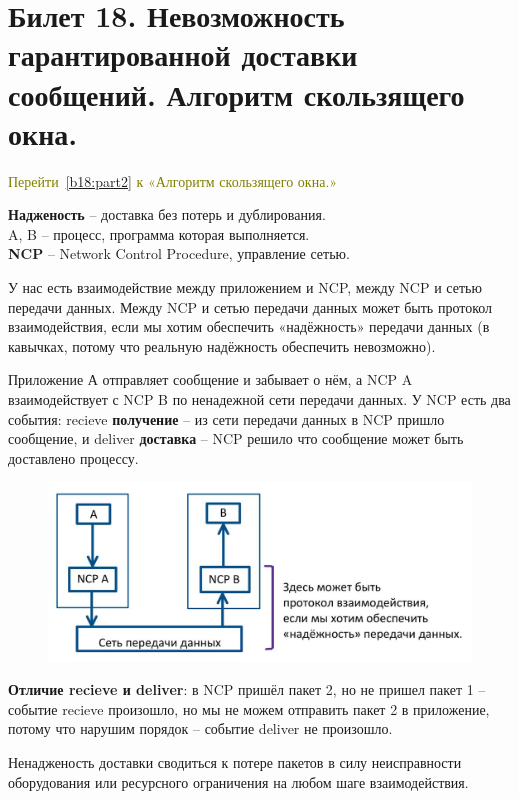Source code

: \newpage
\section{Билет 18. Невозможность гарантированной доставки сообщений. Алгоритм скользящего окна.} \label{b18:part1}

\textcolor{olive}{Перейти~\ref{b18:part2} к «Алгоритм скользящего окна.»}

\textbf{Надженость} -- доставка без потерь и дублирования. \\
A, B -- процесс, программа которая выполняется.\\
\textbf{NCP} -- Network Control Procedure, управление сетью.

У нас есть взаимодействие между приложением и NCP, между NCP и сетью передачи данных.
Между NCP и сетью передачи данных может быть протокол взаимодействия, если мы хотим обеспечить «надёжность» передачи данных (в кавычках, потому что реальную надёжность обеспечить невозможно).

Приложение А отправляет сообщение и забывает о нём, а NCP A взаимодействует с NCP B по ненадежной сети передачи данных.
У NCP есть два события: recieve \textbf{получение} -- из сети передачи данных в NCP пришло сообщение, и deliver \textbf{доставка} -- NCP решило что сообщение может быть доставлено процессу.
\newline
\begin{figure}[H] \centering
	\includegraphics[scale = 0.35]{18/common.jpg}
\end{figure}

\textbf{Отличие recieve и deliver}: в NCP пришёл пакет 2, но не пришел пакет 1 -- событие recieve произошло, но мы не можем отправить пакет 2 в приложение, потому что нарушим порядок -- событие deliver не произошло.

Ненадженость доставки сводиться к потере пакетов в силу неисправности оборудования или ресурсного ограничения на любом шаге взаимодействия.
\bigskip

========

Problem to solve
Count the lines of the material that contain the word "сетью" and state the resulting number without further remark.

Answer area
3